* _Instructions for the task_
For the entries below, say how many lines hold the word "includegraphics", with the number as the only reply.

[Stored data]
....................

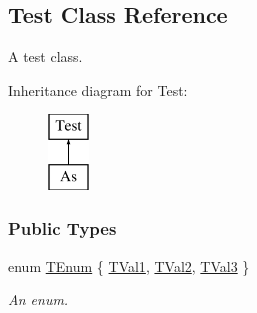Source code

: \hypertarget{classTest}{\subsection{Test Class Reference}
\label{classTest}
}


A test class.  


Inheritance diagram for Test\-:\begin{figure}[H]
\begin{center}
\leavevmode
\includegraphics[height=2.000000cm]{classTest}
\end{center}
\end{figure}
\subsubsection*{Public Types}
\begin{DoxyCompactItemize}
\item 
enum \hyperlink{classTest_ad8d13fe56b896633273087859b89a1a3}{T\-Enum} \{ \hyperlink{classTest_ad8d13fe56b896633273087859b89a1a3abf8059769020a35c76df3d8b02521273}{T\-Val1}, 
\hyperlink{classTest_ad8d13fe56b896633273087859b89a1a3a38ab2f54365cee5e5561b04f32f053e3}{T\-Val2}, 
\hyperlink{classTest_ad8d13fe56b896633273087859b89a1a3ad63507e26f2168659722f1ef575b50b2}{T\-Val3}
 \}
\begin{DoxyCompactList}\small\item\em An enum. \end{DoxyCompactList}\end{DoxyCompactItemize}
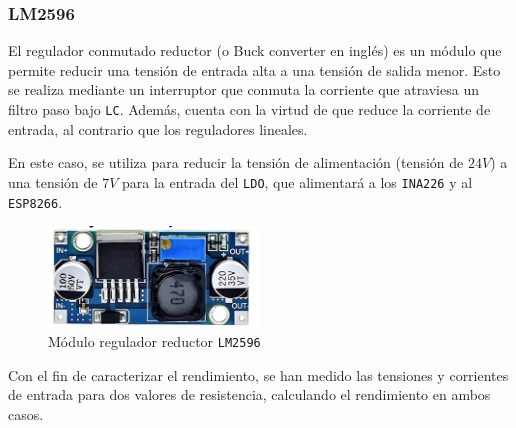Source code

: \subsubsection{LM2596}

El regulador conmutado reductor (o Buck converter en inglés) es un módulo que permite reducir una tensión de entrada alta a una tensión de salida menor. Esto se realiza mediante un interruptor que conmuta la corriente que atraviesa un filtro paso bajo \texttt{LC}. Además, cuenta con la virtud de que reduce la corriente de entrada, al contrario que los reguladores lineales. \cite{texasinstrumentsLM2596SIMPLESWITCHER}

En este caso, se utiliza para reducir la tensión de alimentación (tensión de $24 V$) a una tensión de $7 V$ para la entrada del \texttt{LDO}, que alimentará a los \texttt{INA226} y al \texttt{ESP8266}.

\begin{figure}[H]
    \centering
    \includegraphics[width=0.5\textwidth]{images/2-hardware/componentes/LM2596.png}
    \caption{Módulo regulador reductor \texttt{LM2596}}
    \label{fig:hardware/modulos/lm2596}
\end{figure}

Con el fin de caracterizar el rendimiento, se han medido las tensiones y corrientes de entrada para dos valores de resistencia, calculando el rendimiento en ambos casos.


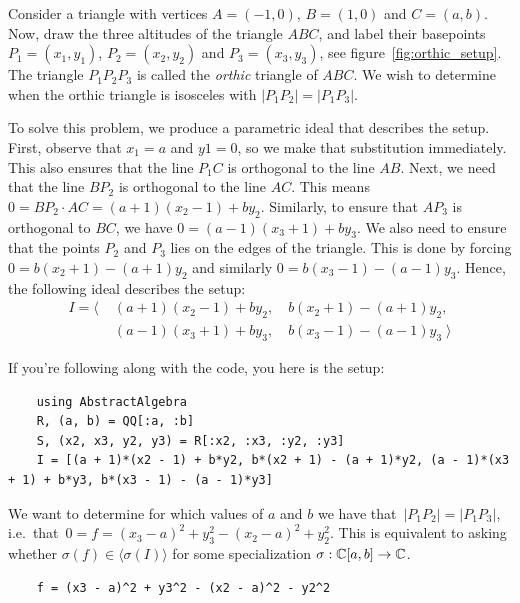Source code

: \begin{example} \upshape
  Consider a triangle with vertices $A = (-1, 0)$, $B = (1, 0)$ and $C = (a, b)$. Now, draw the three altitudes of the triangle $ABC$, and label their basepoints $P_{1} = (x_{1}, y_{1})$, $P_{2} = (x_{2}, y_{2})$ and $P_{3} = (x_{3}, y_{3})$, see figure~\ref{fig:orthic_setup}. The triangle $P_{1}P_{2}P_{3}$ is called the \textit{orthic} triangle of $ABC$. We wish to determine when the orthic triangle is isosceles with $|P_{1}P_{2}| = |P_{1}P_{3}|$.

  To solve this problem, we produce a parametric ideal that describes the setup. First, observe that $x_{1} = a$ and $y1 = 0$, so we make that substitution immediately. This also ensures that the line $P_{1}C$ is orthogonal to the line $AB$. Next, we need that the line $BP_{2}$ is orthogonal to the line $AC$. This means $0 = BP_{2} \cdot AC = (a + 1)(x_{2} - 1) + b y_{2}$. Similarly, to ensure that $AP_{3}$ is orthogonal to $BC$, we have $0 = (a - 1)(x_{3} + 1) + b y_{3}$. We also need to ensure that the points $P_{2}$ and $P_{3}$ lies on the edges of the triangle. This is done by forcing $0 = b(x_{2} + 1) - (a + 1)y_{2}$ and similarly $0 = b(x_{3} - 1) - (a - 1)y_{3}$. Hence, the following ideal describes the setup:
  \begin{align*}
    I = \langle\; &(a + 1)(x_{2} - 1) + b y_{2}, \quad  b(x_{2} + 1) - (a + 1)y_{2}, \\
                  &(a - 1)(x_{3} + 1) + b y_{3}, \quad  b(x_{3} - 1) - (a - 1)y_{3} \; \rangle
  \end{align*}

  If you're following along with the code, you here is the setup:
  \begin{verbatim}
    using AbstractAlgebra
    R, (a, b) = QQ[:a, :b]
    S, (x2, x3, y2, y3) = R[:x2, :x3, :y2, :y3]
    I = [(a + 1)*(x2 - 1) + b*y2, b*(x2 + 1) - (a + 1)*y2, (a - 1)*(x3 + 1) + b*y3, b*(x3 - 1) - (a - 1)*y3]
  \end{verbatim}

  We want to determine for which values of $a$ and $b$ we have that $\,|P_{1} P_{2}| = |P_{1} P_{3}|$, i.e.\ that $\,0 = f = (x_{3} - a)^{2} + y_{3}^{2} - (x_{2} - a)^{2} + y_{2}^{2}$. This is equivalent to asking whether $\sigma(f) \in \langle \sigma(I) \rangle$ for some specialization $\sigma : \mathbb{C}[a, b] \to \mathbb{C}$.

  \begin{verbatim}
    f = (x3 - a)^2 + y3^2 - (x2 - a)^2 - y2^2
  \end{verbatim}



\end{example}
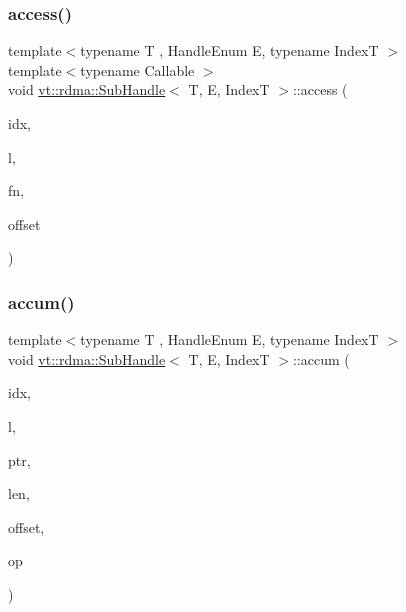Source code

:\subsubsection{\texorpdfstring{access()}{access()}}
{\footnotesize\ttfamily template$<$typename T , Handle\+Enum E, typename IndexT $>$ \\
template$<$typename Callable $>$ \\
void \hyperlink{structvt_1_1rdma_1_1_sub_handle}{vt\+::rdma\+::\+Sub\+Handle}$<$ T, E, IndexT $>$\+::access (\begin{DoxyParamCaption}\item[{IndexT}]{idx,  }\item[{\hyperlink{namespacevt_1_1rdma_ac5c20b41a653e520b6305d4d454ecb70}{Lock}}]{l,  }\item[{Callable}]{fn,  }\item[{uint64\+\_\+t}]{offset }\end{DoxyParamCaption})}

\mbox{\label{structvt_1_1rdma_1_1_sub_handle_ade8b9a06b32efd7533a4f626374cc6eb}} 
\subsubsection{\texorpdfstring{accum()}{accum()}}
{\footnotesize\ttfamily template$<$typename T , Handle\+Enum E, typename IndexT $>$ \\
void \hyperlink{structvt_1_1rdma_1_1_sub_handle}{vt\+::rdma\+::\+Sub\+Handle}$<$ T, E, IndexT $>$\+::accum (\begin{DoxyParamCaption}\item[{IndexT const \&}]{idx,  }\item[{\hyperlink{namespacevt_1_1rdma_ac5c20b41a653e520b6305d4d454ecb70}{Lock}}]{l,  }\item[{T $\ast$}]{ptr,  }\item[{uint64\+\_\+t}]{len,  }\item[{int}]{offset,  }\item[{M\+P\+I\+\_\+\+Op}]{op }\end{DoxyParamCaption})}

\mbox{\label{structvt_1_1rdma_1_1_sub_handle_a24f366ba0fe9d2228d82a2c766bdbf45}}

....................

* _Finished exercise_
2